Friday, March 13, 2015

Stories

Every time we visit Great-Grandma Carrie, I learn something new, hear a new story. I guess when you've lived 98 years, there are lots of stories to tell!

Today Grant and I went to visit her, and I was telling her about how our family has had to go to the doctor a lot in the last couple months. She said, "You know, used to be, we never went to the doctor. We rarely saw the doctor, but when we did, he rode a horse to our house!" Grant thought that was pretty funny.

Then she told me about the day my Grandpa Carl was born. She said that morning she got up on a horse and rode out to the fields and worked in the fields with Hayden (Papa) for a couple hours before she started not feeling well. She rode back to the house and prepared lunch for him, still not feeling well at all. She went to bed, and that night Papa rode his horse to fetch the doctor and brought him back to help Grandma have the baby.  She never saw the doctor the whole 9 months until delivery.

The world is such a different place now than it was then!

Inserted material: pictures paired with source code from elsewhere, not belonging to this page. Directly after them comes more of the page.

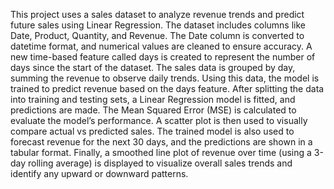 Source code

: This project uses a sales dataset to analyze revenue trends and predict future sales using Linear Regression. The dataset includes columns like Date, Product, Quantity, and Revenue. The Date column is converted to datetime format, and numerical values are cleaned to ensure accuracy. A new time-based feature called days is created to represent the number of days since the start of the dataset. The sales data is grouped by day, summing the revenue to observe daily trends. Using this data, the model is trained to predict revenue based on the days feature. After splitting the data into training and testing sets, a Linear Regression model is fitted, and predictions are made. The Mean Squared Error (MSE) is calculated to evaluate the model’s performance. A scatter plot is then used to visually compare actual vs predicted sales. The trained model is also used to forecast revenue for the next 30 days, and the predictions are shown in a tabular format. Finally, a smoothed line plot of revenue over time (using a 3-day rolling average) is displayed to visualize overall sales trends and identify any upward or downward patterns.
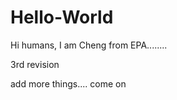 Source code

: # Hello-World


Hi humans, I am Cheng from EPA........


3rd revision


add more things.... come on
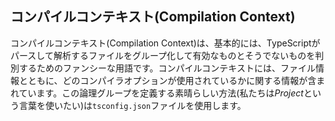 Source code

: ## コンパイルコンテキスト(Compilation Context)
コンパイルコンテキスト(Compilation Context)は、基本的には、TypeScriptがパースして解析するファイルをグループ化して有効なものとそうでないものを判別するためのファンシーな用語です。コンパイルコンテキストには、ファイル情報とともに、どのコンパイラオプションが使用されているかに関する情報が含まれています。この論理グループを定義する素晴らしい方法(私たちは*Project*という言葉を使いたい)は`tsconfig.json`ファイルを使用します。
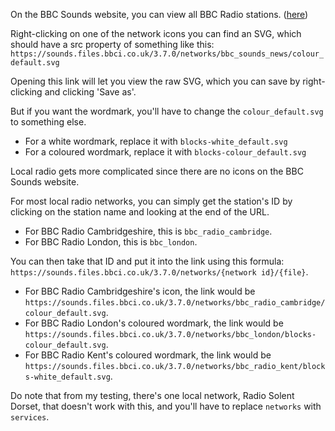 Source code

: On the BBC Sounds website, you can view all BBC Radio stations. ([here](https://www.bbc.co.uk/sounds/stations))

Right-clicking on one of the network icons you can find an SVG, which should have a src property of something like this: `https://sounds.files.bbci.co.uk/3.7.0/networks/bbc_sounds_news/colour_default.svg`

Opening this link will let you view the raw SVG, which you can save by right-clicking and clicking 'Save as'.

But if you want the wordmark, you'll have to change the `colour_default.svg` to something else.

- For a white wordmark, replace it with `blocks-white_default.svg`
- For a coloured wordmark, replace it with `blocks-colour_default.svg`

Local radio gets more complicated since there are no icons on the BBC Sounds website.

For most local radio networks, you can simply get the station's ID by clicking on the station name and looking at the end of the URL.

- For BBC Radio Cambridgeshire, this is `bbc_radio_cambridge`.
- For BBC Radio London, this is `bbc_london`.

You can then take that ID and put it into the link using this formula: `https://sounds.files.bbci.co.uk/3.7.0/networks/{network id}/{file}`.

- For BBC Radio Cambridgeshire's icon, the link would be `https://sounds.files.bbci.co.uk/3.7.0/networks/bbc_radio_cambridge/colour_default.svg`.
- For BBC Radio London's coloured wordmark, the link would be `https://sounds.files.bbci.co.uk/3.7.0/networks/bbc_london/blocks-colour_default.svg`.
- For BBC Radio Kent's coloured wordmark, the link would be `https://sounds.files.bbci.co.uk/3.7.0/networks/bbc_radio_kent/blocks-white_default.svg`.

Do note that from my testing, there's one local network, Radio Solent Dorset, that doesn't work with this, and you'll have to replace `networks` with `services`.
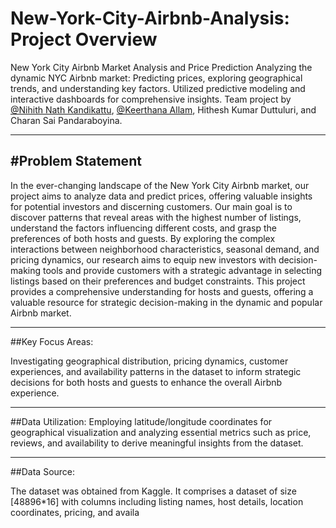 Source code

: # New-York-City-Airbnb-Analysis: Project Overview
New York City Airbnb Market Analysis and Price Prediction
Analyzing the dynamic NYC Airbnb market: Predicting prices, exploring geographical trends, and understanding key factors. Utilized predictive modeling and interactive dashboards for comprehensive insights. Team project by [@Nihith Nath Kandikattu](https://github.com/nihith-nath), [@Keerthana Allam](https://github.com/Keerthana-Allam), Hithesh Kumar Duttuluri, and Charan Sai Pandaraboyina.
___
#Problem Statement
---
In the ever-changing landscape of the New York City Airbnb market, our project aims to analyze data and predict prices, offering valuable insights for potential investors and discerning customers. Our main goal is to discover patterns that reveal areas with the highest number of listings, understand the factors influencing different costs, and grasp the preferences of both hosts and guests. By exploring the complex interactions between neighborhood characteristics, seasonal demand, and pricing dynamics, our research aims to equip new investors with decision-making tools and provide customers with a strategic advantage in selecting listings based on their preferences and budget constraints. This project provides a comprehensive understanding for hosts and guests, offering a valuable resource for strategic decision-making in the dynamic and popular Airbnb market.

---
##Key  Focus  Areas:

Investigating geographical distribution, pricing  dynamics, customer experiences, and  availability patterns in the dataset to inform strategic decisions for both hosts and guests to enhance the overall Airbnb experience.  
___
##Data Utilization:
Employing latitude/longitude coordinates for geographical visualization and analyzing essential metrics such as price, reviews, and availability to derive meaningful insights from the dataset. 
___
##Data Source:

The dataset was obtained from Kaggle. It comprises a dataset of size [48896*16] with columns including listing names, host details, location coordinates, pricing, and availa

She's told us about picking beans in the field as a kid and getting sunburned over and over again (she was a red-head--no sunscreen back then). This last fall when we were telling her about the costumes the kids were going to wear for Halloween, she told us about how Papa scared her one time with a real-looking Hitler mask, scared her so bad she sat and cried and cried. He felt really bad about playing that trick on her, but it didn't stop him from scaring others with it. Another time when I telling her about the work holiday party Greg and I had gone to, she told me about the fancy dresses she used to wear to all the functions she and Papa went to when he was on the police force.  I've heard stories about when they lived in Hawaii and stories about when they lived in Eugene in the "big house up on the hill." I loved the story about how she got back from a wedding once and realized she couldn't reach to unzip her dress. No one else was home at the time, so she called the next door neighbors. The wife was passed out on the couch (too much partying), so the neighbor husband answered, and they met at the back door. He asked her how far down he should unzip it, and she said, "Just far enough that I can reach it!" :) I've heard stories of when Jeri was little, as well. I like those because Jeri and my mom are close in age, so I get to hear stories about my mom, too. When I told her about our kids taking swim lessons, she told me how Jeri was scared of swimming because of the mean swim teacher who made her crawl on the bottom of the pool and scraped up her knees.  I showed her a picture of Kari smiling with her new braces, and she told me about how Jeri cried when they took the braces off her teeth because she loved the braces so much.  The stories from Grandma's years working at the Emporium are always funny. I've heard about when Grandma's boys, my Grandpa Carl and Great-Uncle Gene, were school-age and in all kinds of sports and activities, and how Grandma would make fried chicken and pack dinners on those nights. No grabbing "fast food" in those days.

I love listening to her tell stories. I really need to write more of them down, so I can remember.